Published: 22 December 2011



Influenza A virus has been detected in the blood of some infected individuals, and may pose a safety concern for collection, handling and transport of specimens for epidemiological and public health investigations if infectious virus is present in samples. Furthermore the effect of storage on virus stability and infectivity has not been well studied.


We examined the stability of novel pandemic influenza A (H1N1) virus RNA when the virus was stored in phosphate buffered saline (PBS), plasma, or buffy coated blood at either room temperature or 4°C using a sensitive Taqman RT-PCR assay. We also investigated virus infectivity using the EID50 assay when virus was stored in PBS, plasma, or buffy coats isolated from blood at 4°C.


Viral RNA stability was affected by the matrix used for storage. The recovery of viral RNA was highest when virus was stored in PBS with lower amounts being recovered from plasma and buffy coats at either room temperature or 4°C. Incubation time did not appear to be a major factor for viral RNA stability, although there was gradual decline after longer periods post-incubation. Both sample matrix and incubation time affected virus infectivity. The decay in virus infectivity was greatest in PBS followed by buffy coats and plasma. Virus infectivity was abolished in buffy coats at day 20 post-incubation when virus concentrations were low.

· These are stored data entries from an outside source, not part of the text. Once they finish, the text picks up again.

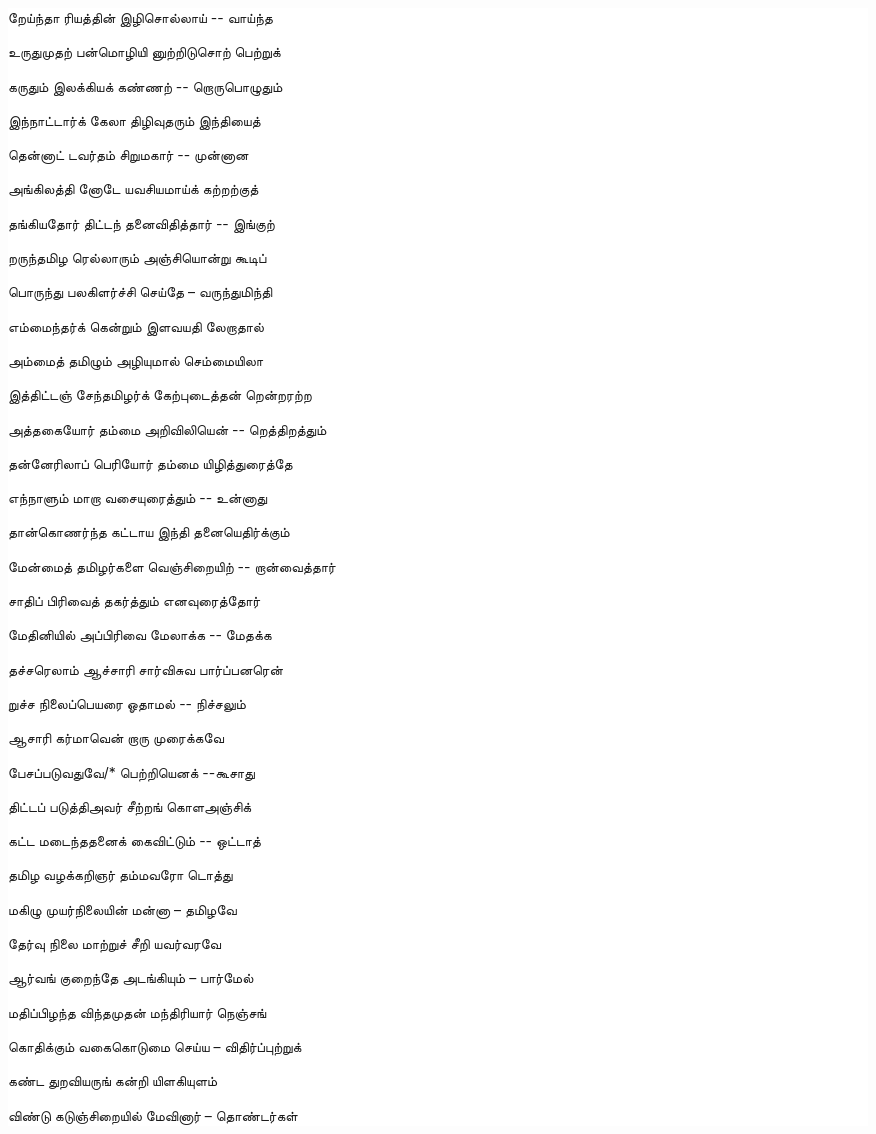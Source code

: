 றேய்ந்தா ரியத்தின் இழிசொல்லாய் -- வாய்ந்த  

உருதுமுதற் பன்மொழியி னுற்றிடுசொற் பெற்றுக்  

கருதும் இலக்கியக் கண்ணற் -- றொருபொழுதும்  

இந்நாட்டார்க் கேலா திழிவுதரும் இந்தியைத்  

தென்னாட் டவர்தம் சிறுமகார் -- முன்னான  

அங்கிலத்தி னோடே யவசியமாய்க் கற்றற்குத்  

தங்கியதோர் திட்டந் தனைவிதித்தார் -- இங்குற்  

றருந்தமிழ ரெல்லாரும் அஞ்சியொன்று கூடிப்  

பொருந்து பலகிளர்ச்சி செய்தே – வருந்துமிந்தி  

எம்மைந்தர்க் கென்றும் இளவயதி லேறாதால்  

அம்மைத் தமிழும் அழியுமால் செம்மையிலா  

இத்திட்டஞ் சேந்தமிழர்க் கேற்புடைத்தன் றென்றரற்ற  

அத்தகையோர் தம்மை அறிவிலியென் -- றெத்திறத்தும்  

தன்னேரிலாப் பெரியோர் தம்மை யிழித்துரைத்தே  

எந்நாளும் மாறா வசையுரைத்தும் -- உன்னாது  

தான்கொணர்ந்த கட்டாய இந்தி தனையெதிர்க்கும்  

மேன்மைத் தமிழர்களை வெஞ்சிறையிற் -- றான்வைத்தார்  

சாதிப் பிரிவைத் தகர்த்தும் எனவுரைத்தோர்  

மேதினியில் அப்பிரிவை மேலாக்க -- மேதக்க  

தச்சரெலாம் ஆச்சாரி சார்விசுவ பார்ப்பனரென்  

றுச்ச நிலைப்பெயரை ஓதாமல் -- நிச்சலும்  

ஆசாரி கர்மாவென் றாரு முரைக்கவே  

பேசப்படுவதுவே/* பெற்றியெனக் --கூசாது  

திட்டப் படுத்திஅவர் சீற்றங் கொளஅஞ்சிக்  

கட்ட மடைந்ததனைக் கைவிட்டும் -- ஒட்டாத்  

தமிழ வழக்கறிஞர் தம்மவரோ டொத்து  

மகிழு முயர்நிலையின் மன்னா – தமிழவே  

தேர்வு நிலை மாற்றுச் சீறி யவர்வரவே  

ஆர்வங் குறைந்தே அடங்கியும் – பார்மேல்  

மதிப்பிழந்த விந்தமுதன் மந்திரியார் நெஞ்சங்  

கொதிக்கும் வகைகொடுமை செய்ய – விதிர்ப்புற்றுக்  

கண்ட துறவியருங் கன்றி யிளகியுளம்  

விண்டு கடுஞ்சிறையில் மேவினார் – தொண்டர்கள்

These data indicate that encapsidated viral RNA was stable overall in all three liquid matrices at room temperature or 4°C although it was most stable in PBS; virus infectivity in buffy coats at 4°C decayed in a time dependent manner while it remained unchanged in plasma. These findings have implications for storage, handling and transport of blood derived samples from influenza patients for epidemiological and laboratory investigations. It should be noted that there is little known about influenza viremia, and whether influenza viruses can be transmitted by blood or blood derived samples.